120620 Who Cares for Your Soul?

I looked on my right hand, and beheld, but there was no man that would know me: refuge failed me; no man cared for my soul. (Psalm 142:4 – KJV)

A young lad awoke in the night terrified. Running to his parents room, he crawled into their bed between them. “Son, what’s wrong?” his father asked. “Daddy, I’m scared!” the son replied. “Son, don’t you know that Jesus is with you in your room?” queried the concerned father. “Yes, Daddy,” the frightened boy said. “I know Jesus is there with me. But right now I need somebody with skin on.”

Have you ever been in a place where you were convinced that nobody cared? Have you ever felt forced to maintain an outward façade that “all is well,” even when you were crushed, wounded, and dying inside? Have you ever gone through the motions, “doing the stuff,” watching God’s Power move mightily on behalf of others that you prayed for and ministered to, bringing deliverance and healing, and yet wondering within yourself, “Why isn’t this working for me?” Have you ever prophesied the word of the Lord to many in the house and then retired to the hotel crying out, “Is there not a word for me?” Have you sat and cried with those in distress, speaking life into a dire situation and later prayed in desperation, “Who will cry with me?” Have you ever been betrayed by someone you trusted with your life, and decided, “I will never trust again?”

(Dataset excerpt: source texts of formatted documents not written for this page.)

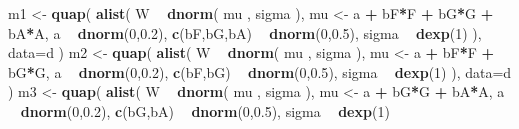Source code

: \documentclass[
]{article}
\newenvironment{Shaded}{\begin{snugshade}}{\end{snugshade}}
\newcommand{\DataTypeTok}[1]{\textcolor[rgb]{0.13,0.29,0.53}{#1}}
\newcommand{\DecValTok}[1]{\textcolor[rgb]{0.00,0.00,0.81}{#1}}
\newcommand{\FloatTok}[1]{\textcolor[rgb]{0.00,0.00,0.81}{#1}}
\newcommand{\KeywordTok}[1]{\textcolor[rgb]{0.13,0.29,0.53}{\textbf{#1}}}
\newcommand{\NormalTok}[1]{#1}
\newcommand{\OperatorTok}[1]{\textcolor[rgb]{0.81,0.36,0.00}{\textbf{#1}}}
\newcommand{\StringTok}[1]{\textcolor[rgb]{0.31,0.60,0.02}{#1}}
\begin{document}
\begin{Shaded}
\begin{Highlighting}[]
\NormalTok{m1 <-}\StringTok{ }\KeywordTok{quap}\NormalTok{(}
    \KeywordTok{alist}\NormalTok{(}
\NormalTok{        W }\OperatorTok{~}\StringTok{ }\KeywordTok{dnorm}\NormalTok{( mu , sigma ),}
\NormalTok{        mu <-}\StringTok{ }\NormalTok{a }\OperatorTok{+}\StringTok{ }\NormalTok{bF}\OperatorTok{*}\NormalTok{F }\OperatorTok{+}\StringTok{ }\NormalTok{bG}\OperatorTok{*}\NormalTok{G }\OperatorTok{+}\StringTok{ }\NormalTok{bA}\OperatorTok{*}\NormalTok{A,}
\NormalTok{        a }\OperatorTok{~}\StringTok{ }\KeywordTok{dnorm}\NormalTok{(}\DecValTok{0}\NormalTok{,}\FloatTok{0.2}\NormalTok{),}
        \KeywordTok{c}\NormalTok{(bF,bG,bA) }\OperatorTok{~}\StringTok{ }\KeywordTok{dnorm}\NormalTok{(}\DecValTok{0}\NormalTok{,}\FloatTok{0.5}\NormalTok{),}
\NormalTok{        sigma }\OperatorTok{~}\StringTok{ }\KeywordTok{dexp}\NormalTok{(}\DecValTok{1}\NormalTok{)}
\NormalTok{    ), }\DataTypeTok{data=}\NormalTok{d )}
\NormalTok{m2 <-}\StringTok{ }\KeywordTok{quap}\NormalTok{(}
    \KeywordTok{alist}\NormalTok{(}
\NormalTok{        W }\OperatorTok{~}\StringTok{ }\KeywordTok{dnorm}\NormalTok{( mu , sigma ),}
\NormalTok{        mu <-}\StringTok{ }\NormalTok{a }\OperatorTok{+}\StringTok{ }\NormalTok{bF}\OperatorTok{*}\NormalTok{F }\OperatorTok{+}\StringTok{ }\NormalTok{bG}\OperatorTok{*}\NormalTok{G,}
\NormalTok{        a }\OperatorTok{~}\StringTok{ }\KeywordTok{dnorm}\NormalTok{(}\DecValTok{0}\NormalTok{,}\FloatTok{0.2}\NormalTok{),}
        \KeywordTok{c}\NormalTok{(bF,bG) }\OperatorTok{~}\StringTok{ }\KeywordTok{dnorm}\NormalTok{(}\DecValTok{0}\NormalTok{,}\FloatTok{0.5}\NormalTok{),}
\NormalTok{        sigma }\OperatorTok{~}\StringTok{ }\KeywordTok{dexp}\NormalTok{(}\DecValTok{1}\NormalTok{)}
\NormalTok{    ), }\DataTypeTok{data=}\NormalTok{d )}
\NormalTok{m3 <-}\StringTok{ }\KeywordTok{quap}\NormalTok{(}
    \KeywordTok{alist}\NormalTok{(}
\NormalTok{        W }\OperatorTok{~}\StringTok{ }\KeywordTok{dnorm}\NormalTok{( mu , sigma ),}
\NormalTok{        mu <-}\StringTok{ }\NormalTok{a }\OperatorTok{+}\StringTok{ }\NormalTok{bG}\OperatorTok{*}\NormalTok{G }\OperatorTok{+}\StringTok{ }\NormalTok{bA}\OperatorTok{*}\NormalTok{A,}
\NormalTok{        a }\OperatorTok{~}\StringTok{ }\KeywordTok{dnorm}\NormalTok{(}\DecValTok{0}\NormalTok{,}\FloatTok{0.2}\NormalTok{),}
        \KeywordTok{c}\NormalTok{(bG,bA) }\OperatorTok{~}\StringTok{ }\KeywordTok{dnorm}\NormalTok{(}\DecValTok{0}\NormalTok{,}\FloatTok{0.5}\NormalTok{),}
\NormalTok{        sigma }\OperatorTok{~}\StringTok{ }\KeywordTok{dexp}\NormalTok{(}\DecValTok{1}\NormalTok{)}

\end{Highlighting}
\end{Shaded}
\end{document}
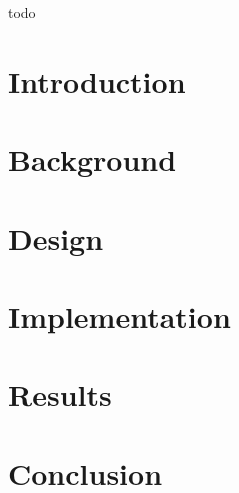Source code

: \documentclass[12pt,twoside]{kau_report}
\begin{document}
\begin{frontmatter}
\begin{acknowledgements}
todo

\end{acknowledgements}
\cleardoublepage

  \tableofcontents
  \cleardoublepage

  \listoffigures
  \cleardoublepage

  \listoftables
  \cleardoublepage
  
  \lstlistoflistings
  \cleardoublepage

\end{frontmatter}

\section{Introduction}
\label{sec:introduction}

\cleardoublepage

\section{Background}
\label{sec:background}

\cleardoublepage

\section{Design}
\label{sec:design}

\cleardoublepage

\section{Implementation}
\label{sec:implementation}

\cleardoublepage

\section{Results} %
\label{sec:resultevaluation}

\cleardoublepage

\section{Conclusion}
\label{sec:conclusion}

\cleardoublepage
\end{document}
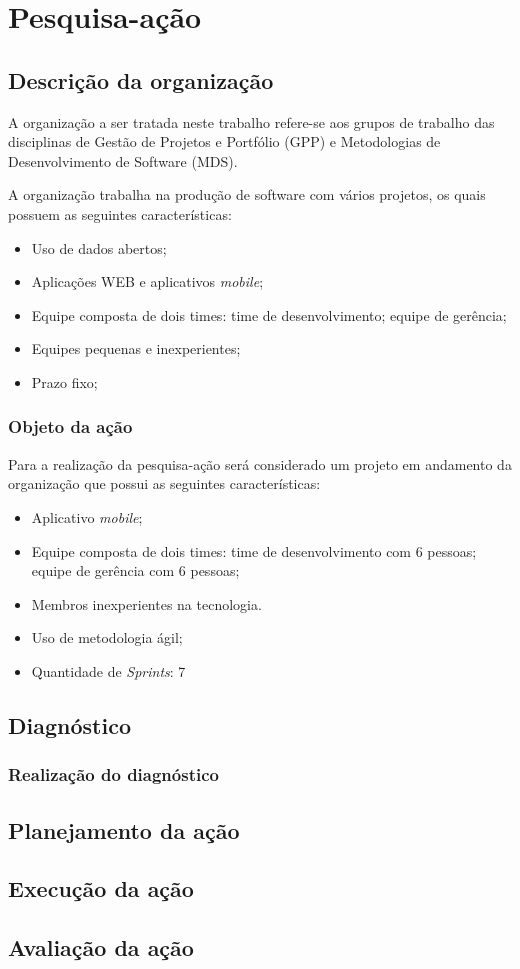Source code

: \chapter{Pesquisa-ação}
\label{pesquisa_acao}
	\section{Descrição da organização}

		A organização a ser tratada neste trabalho refere-se aos grupos de trabalho das disciplinas de Gestão de Projetos 
		e Portfólio (GPP) e Metodologias de Desenvolvimento de Software (MDS).

		A organização trabalha na produção de software com vários projetos, os quais possuem as seguintes características:

		\begin{itemize}
			\item Uso de dados abertos;
			\item Aplicações WEB e aplicativos \textit{mobile};
			\item Equipe composta de dois times:
				 time de desenvolvimento;
				 equipe de gerência;
			\item Equipes pequenas e inexperientes;
			\item Prazo fixo;
		\end{itemize}

		\subsection{Objeto da ação}

		Para a realização da pesquisa-ação será considerado um projeto em andamento da organização que possui as seguintes características:


		\begin{itemize}
			\item Aplicativo \textit{mobile};
			\item Equipe composta de dois times:
				 time de desenvolvimento com 6 pessoas;
				 equipe de gerência com 6 pessoas;
			\item Membros inexperientes na tecnologia.
			\item Uso de metodologia ágil;
			\item Quantidade de \textit{Sprints}: 7
		\end{itemize}



\section{Diagnóstico}
	



	\subsection{Realização do diagnóstico}



\section{Planejamento da ação}
\section{Execução da ação}
\section{Avaliação da ação}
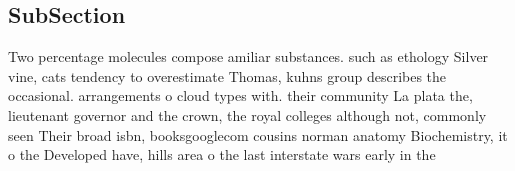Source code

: \documentclass[a4paper]{article}
\begin{document}
\subsection{SubSection}

Two percentage molecules compose amiliar substances. such as ethology Silver vine, cats tendency to overestimate Thomas, kuhns group describes the occasional. arrangements o cloud types with. their community La plata the, lieutenant governor and the crown, the royal colleges although not, commonly seen Their broad isbn, booksgooglecom cousins norman anatomy Biochemistry, it o the Developed have, hills area o the last interstate wars early in the
\end{document}
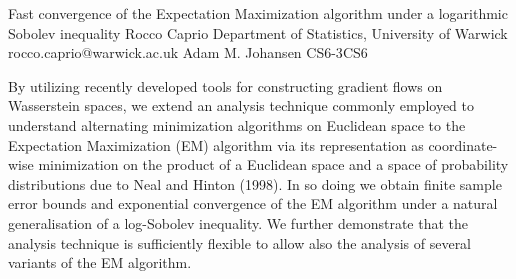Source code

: \begin{talk}
  {Fast convergence of the Expectation Maximization algorithm under a logarithmic Sobolev inequality}%
  {Rocco Caprio}%
  {Department of Statistics, University of Warwick}%
  {rocco.caprio@warwick.ac.uk}%
  {Adam M. Johansen}%
{}{}{CS6-3}{CS6}


By utilizing recently developed tools for constructing gradient flows on Wasserstein spaces, we extend an analysis technique commonly employed to understand alternating minimization algorithms on Euclidean space to the Expectation Maximization (EM) algorithm via its representation as coordinate-wise minimization on the product of a Euclidean space and a space of probability distributions due to Neal and Hinton (1998). In so doing we obtain finite sample error bounds and exponential convergence of the EM algorithm under a natural generalisation of a log-Sobolev inequality. We further demonstrate that the analysis technique is sufficiently flexible to allow also the analysis of several variants of the EM algorithm.
			


\end{talk}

Please know that I have been there. Many years ago, I allowed the pressures of ministry to begin to overwhelm me, spiritually, emotionally, and finally, physically. Outwardly to the entire observing world I struggled to maintain the appearance of “God’s mighty man.” Inside, however, I was a wreck. Someone might ask, “Why didn’t you go to somebody? Why didn’t you seek help?” I did. The first guy I went to and tried to open my heart just said in essence, “Get over it.” Some time later he betrayed my trust. Another fellow I approached dismissed the desperate struggle in my life as “no big deal.” But it WAS a big deal. And yet another to which I “unpacked my baggage” would have helped if he could. He just didn’t know how. Truly I was in a deep dark hole, feeling certain that “no man cared for my soul.” The Psalmist cried out that there was no man that would “know” him. I just wanted SOMEONE to know me. I just wanted someone to KNOW me. I just wanted someone to know ME.

“Refuge failed me.” It seemed there was nobody to trust and no place to go. While I was not suicidal, and would not have taken matters into my own hands, I prayed to die. Finally, unbeknownst to anyone around me, I contacted a dear friend in another state and arranged a job interview with his employer. Though he was perplexed at my request, my friend agreed to recommend me and endorse me for the job. Thankfully, it was an appointment I did not keep. How different would my life be today if I had quit back then? To the Glory of God, He arrested my steps, and I called and cancelled the interview.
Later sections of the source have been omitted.